Problem to work on:
Pick out each line below containing "method".

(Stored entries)
────────────────────────────────────────
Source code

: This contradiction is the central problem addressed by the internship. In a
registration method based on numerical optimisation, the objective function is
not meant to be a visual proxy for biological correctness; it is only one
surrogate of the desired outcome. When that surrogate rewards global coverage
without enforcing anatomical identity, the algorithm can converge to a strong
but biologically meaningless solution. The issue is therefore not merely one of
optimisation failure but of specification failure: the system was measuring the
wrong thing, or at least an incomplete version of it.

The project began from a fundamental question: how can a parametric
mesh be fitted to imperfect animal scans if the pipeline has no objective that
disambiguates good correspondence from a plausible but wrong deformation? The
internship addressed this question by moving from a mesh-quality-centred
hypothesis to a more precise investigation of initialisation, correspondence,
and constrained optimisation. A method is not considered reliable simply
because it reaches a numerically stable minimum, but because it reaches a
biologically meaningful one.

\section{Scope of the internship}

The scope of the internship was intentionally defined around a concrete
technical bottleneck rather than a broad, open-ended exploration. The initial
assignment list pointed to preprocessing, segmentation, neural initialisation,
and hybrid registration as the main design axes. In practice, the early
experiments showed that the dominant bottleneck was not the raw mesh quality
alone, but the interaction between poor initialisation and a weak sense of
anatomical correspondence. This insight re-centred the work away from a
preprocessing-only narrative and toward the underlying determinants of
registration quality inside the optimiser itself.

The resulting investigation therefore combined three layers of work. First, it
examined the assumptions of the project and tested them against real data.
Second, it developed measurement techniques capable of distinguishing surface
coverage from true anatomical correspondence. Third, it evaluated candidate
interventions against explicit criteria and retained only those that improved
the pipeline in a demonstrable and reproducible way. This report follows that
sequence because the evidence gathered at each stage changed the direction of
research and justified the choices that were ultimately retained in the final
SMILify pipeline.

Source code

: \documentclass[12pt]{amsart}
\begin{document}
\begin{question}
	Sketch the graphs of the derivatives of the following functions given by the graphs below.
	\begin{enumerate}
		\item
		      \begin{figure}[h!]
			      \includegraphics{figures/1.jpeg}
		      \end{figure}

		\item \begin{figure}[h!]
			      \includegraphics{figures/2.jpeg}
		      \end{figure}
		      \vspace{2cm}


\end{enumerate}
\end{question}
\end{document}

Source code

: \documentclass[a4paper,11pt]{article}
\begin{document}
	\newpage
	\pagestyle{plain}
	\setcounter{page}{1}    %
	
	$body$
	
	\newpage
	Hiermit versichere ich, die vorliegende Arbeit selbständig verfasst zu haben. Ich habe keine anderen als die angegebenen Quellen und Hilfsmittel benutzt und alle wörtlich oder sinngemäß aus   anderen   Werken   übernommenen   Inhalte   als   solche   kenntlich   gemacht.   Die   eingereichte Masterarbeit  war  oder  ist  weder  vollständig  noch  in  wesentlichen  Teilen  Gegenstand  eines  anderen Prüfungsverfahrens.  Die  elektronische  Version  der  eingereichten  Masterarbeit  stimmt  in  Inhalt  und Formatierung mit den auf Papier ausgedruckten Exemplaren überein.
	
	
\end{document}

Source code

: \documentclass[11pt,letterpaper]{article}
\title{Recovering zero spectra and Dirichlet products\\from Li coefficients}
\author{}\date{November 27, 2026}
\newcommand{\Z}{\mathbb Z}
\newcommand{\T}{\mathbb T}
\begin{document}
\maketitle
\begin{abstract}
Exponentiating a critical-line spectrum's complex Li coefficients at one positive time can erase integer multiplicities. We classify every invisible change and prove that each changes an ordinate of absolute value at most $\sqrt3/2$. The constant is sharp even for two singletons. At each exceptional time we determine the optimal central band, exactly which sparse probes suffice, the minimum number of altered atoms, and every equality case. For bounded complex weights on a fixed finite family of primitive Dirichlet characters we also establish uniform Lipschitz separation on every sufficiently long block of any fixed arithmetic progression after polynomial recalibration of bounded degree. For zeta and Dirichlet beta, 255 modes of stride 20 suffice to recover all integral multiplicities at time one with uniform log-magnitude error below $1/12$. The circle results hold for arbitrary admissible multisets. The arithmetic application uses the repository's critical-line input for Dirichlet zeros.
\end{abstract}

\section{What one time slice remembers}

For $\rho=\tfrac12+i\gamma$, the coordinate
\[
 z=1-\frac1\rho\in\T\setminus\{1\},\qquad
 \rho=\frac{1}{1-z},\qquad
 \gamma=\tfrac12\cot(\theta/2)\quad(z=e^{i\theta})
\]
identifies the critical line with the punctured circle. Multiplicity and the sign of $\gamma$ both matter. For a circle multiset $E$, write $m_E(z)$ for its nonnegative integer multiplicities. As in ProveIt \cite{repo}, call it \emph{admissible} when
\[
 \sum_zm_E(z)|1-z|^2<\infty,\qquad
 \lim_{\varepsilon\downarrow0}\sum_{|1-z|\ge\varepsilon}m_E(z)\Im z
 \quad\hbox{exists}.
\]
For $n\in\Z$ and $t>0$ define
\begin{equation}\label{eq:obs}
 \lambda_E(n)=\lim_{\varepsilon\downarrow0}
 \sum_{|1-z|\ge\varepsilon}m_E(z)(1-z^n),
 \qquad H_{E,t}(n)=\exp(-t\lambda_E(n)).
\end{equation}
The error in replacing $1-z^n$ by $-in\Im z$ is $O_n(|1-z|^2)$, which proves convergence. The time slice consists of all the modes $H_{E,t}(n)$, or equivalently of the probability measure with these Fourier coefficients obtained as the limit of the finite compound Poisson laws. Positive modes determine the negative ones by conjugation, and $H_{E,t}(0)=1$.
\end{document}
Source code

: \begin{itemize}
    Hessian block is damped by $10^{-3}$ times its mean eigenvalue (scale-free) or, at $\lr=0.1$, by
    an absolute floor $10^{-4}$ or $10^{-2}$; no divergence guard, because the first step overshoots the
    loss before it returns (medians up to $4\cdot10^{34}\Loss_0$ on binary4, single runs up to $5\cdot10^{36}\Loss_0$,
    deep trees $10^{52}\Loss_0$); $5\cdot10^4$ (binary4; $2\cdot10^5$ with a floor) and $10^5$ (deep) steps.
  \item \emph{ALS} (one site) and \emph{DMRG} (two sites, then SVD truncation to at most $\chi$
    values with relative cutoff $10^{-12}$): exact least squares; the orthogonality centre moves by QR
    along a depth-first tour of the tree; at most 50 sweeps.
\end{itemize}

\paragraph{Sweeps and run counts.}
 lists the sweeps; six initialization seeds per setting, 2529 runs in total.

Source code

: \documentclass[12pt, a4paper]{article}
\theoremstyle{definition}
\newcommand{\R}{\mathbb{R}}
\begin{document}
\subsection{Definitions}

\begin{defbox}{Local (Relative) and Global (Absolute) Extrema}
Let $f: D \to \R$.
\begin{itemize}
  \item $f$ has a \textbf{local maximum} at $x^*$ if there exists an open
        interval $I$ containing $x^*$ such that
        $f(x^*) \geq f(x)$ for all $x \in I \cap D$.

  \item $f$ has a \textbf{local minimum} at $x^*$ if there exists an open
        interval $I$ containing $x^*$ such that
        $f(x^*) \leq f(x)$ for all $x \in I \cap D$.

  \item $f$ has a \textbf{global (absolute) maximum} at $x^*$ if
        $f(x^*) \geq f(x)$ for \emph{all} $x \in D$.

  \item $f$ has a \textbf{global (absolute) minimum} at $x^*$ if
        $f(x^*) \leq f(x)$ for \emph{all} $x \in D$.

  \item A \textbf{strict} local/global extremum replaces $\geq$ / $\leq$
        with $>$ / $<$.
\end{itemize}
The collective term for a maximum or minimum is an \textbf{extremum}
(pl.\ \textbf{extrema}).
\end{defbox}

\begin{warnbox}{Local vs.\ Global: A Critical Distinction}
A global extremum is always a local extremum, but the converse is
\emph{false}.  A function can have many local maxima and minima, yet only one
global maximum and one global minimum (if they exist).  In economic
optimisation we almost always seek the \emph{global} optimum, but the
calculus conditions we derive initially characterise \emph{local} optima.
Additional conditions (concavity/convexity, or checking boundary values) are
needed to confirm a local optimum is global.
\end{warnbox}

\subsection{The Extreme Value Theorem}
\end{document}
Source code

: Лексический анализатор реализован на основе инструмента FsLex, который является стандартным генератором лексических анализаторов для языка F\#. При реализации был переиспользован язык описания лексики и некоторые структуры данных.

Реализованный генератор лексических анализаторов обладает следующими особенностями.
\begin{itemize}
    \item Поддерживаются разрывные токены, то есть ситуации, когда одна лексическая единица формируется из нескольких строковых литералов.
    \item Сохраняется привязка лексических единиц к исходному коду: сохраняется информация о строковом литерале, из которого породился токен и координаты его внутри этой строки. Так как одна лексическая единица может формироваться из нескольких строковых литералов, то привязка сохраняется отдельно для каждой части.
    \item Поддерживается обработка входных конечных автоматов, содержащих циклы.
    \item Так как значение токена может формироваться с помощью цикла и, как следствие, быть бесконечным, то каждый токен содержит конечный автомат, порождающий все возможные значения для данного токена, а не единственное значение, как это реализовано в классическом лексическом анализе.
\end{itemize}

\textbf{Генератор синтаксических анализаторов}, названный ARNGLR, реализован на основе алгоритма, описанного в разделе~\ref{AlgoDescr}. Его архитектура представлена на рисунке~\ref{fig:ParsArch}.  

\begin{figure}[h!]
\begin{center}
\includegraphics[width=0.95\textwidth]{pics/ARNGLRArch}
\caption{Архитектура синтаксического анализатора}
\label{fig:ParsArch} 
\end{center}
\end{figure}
────────────────────────────────────────
Output:
registration method based on numerical optimisation, the objective function is
and constrained optimisation. A method is not considered reliable simply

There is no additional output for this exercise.